Kinetic and kinda frenetic


A day in Eureka can be pretty enervating.  That’s what we discovered anyway, with a first-thing-in-the morning visit to see what remains of Romano Gabriel’s garden. RG was an Italian emigrant who created what can only be called a top tier folk art environment in his yard, completely obscuring the small home he lived in with wooden flowers and figures that he built from old grocery crates.  After his death in 1977, the city managed to move most of the pieces to a glass-cased display in Old Town Eureka. Kind of a cross between a department store window and museum conditions.  (Don’t ask ‘em what happened to his hat!)  Anyway, the townsfolk were most accommodating, and a reporter from the local paper came around too.  Do we follow a script, she asked, which brought the requisite laughter, and hopefully some good press.
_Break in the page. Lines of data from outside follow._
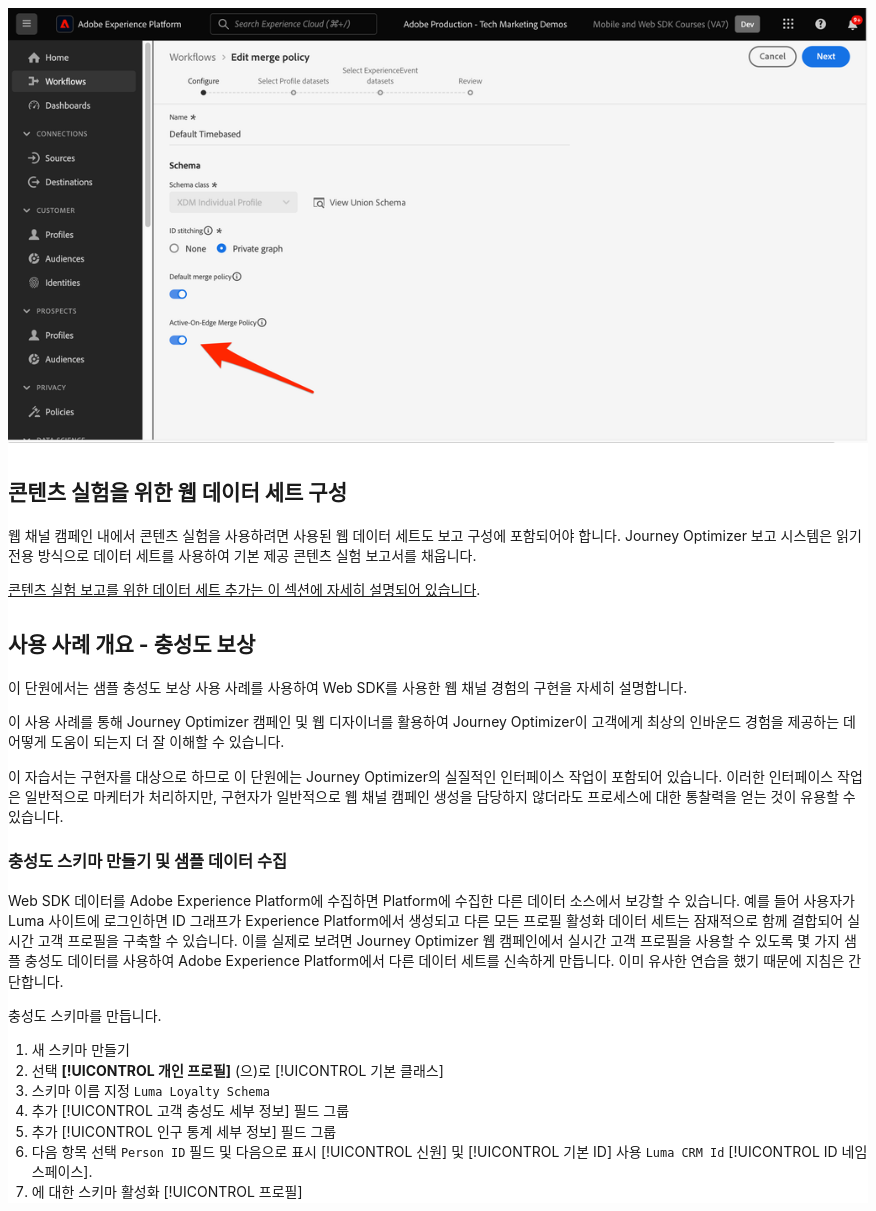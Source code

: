    ![병합 정책 전환](assets/web-channel-active-on-edge-merge-policy.png)

## 콘텐츠 실험을 위한 웹 데이터 세트 구성

웹 채널 캠페인 내에서 콘텐츠 실험을 사용하려면 사용된 웹 데이터 세트도 보고 구성에 포함되어야 합니다. Journey Optimizer 보고 시스템은 읽기 전용 방식으로 데이터 세트를 사용하여 기본 제공 콘텐츠 실험 보고서를 채웁니다.

[콘텐츠 실험 보고를 위한 데이터 세트 추가는 이 섹션에 자세히 설명되어 있습니다](https://experienceleague.adobe.com/en/docs/journey-optimizer/using/campaigns/content-experiment/reporting-configuration#add-datasets).

## 사용 사례 개요 - 충성도 보상

이 단원에서는 샘플 충성도 보상 사용 사례를 사용하여 Web SDK를 사용한 웹 채널 경험의 구현을 자세히 설명합니다.

이 사용 사례를 통해 Journey Optimizer 캠페인 및 웹 디자이너를 활용하여 Journey Optimizer이 고객에게 최상의 인바운드 경험을 제공하는 데 어떻게 도움이 되는지 더 잘 이해할 수 있습니다.

이 자습서는 구현자를 대상으로 하므로 이 단원에는 Journey Optimizer의 실질적인 인터페이스 작업이 포함되어 있습니다. 이러한 인터페이스 작업은 일반적으로 마케터가 처리하지만, 구현자가 일반적으로 웹 채널 캠페인 생성을 담당하지 않더라도 프로세스에 대한 통찰력을 얻는 것이 유용할 수 있습니다.

### 충성도 스키마 만들기 및 샘플 데이터 수집

Web SDK 데이터를 Adobe Experience Platform에 수집하면 Platform에 수집한 다른 데이터 소스에서 보강할 수 있습니다. 예를 들어 사용자가 Luma 사이트에 로그인하면 ID 그래프가 Experience Platform에서 생성되고 다른 모든 프로필 활성화 데이터 세트는 잠재적으로 함께 결합되어 실시간 고객 프로필을 구축할 수 있습니다. 이를 실제로 보려면 Journey Optimizer 웹 캠페인에서 실시간 고객 프로필을 사용할 수 있도록 몇 가지 샘플 충성도 데이터를 사용하여 Adobe Experience Platform에서 다른 데이터 세트를 신속하게 만듭니다. 이미 유사한 연습을 했기 때문에 지침은 간단합니다.

충성도 스키마를 만듭니다.

1. 새 스키마 만들기
1. 선택 **[!UICONTROL 개인 프로필]** (으)로 [!UICONTROL 기본 클래스]
1. 스키마 이름 지정 `Luma Loyalty Schema`
1. 추가 [!UICONTROL 고객 충성도 세부 정보] 필드 그룹
1. 추가 [!UICONTROL 인구 통계 세부 정보] 필드 그룹
1. 다음 항목 선택 `Person ID` 필드 및 다음으로 표시 [!UICONTROL 신원] 및 [!UICONTROL 기본 ID] 사용 `Luma CRM Id` [!UICONTROL ID 네임스페이스].
1. 에 대한 스키마 활성화 [!UICONTROL 프로필]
Then it was a short journey to a place called The Studio, where developmentally disabled adults learn to use art as a way of expressing themselves. The sign says ‘visionary” artists, and the results bear that out, especially in Bette Kuehnele’s “buffets”--food that’s both painted in a wonderful series of  “still lifes” and rendered colorfully in ceramics. The program’s been going for ten years under the supervision of Kristi Patterson, and remdinded us of GRACE in Vermont, without the funny accents!


And finally, though Duane “the most entertaining man in California” Flatmo stood us up, Ken Bierman delivered on his promise to show off the world-famous Kinetic Lab in Arcata.


That’s his “Flash Gourd’n” bike pictured above, one of last year’s entries in the annual Arcata to Ferndale Kinetic Race.  Ken’s a 5 time winner in that Lost Coast mechanical adventure, which calls for vehicles that can navigate with pedal power on land, sand and water, up hills and over dunes.  These guys are crazed, and deliver big on both art and engineering.  Rumor is they know how to party too!


A slightly overexcited Big Ball almost sent Ken to the ER, but he’s clearly a pretty tough character, and ultimately emerged from our visit unscathed.


Though we were invited for post-show beers at the Lost Coast Brewery, our prime ale tipper, Don, was starting to catch the coastal crud, and we declined. Rest is in order if we’re going to see more redwoods and art tomorrow.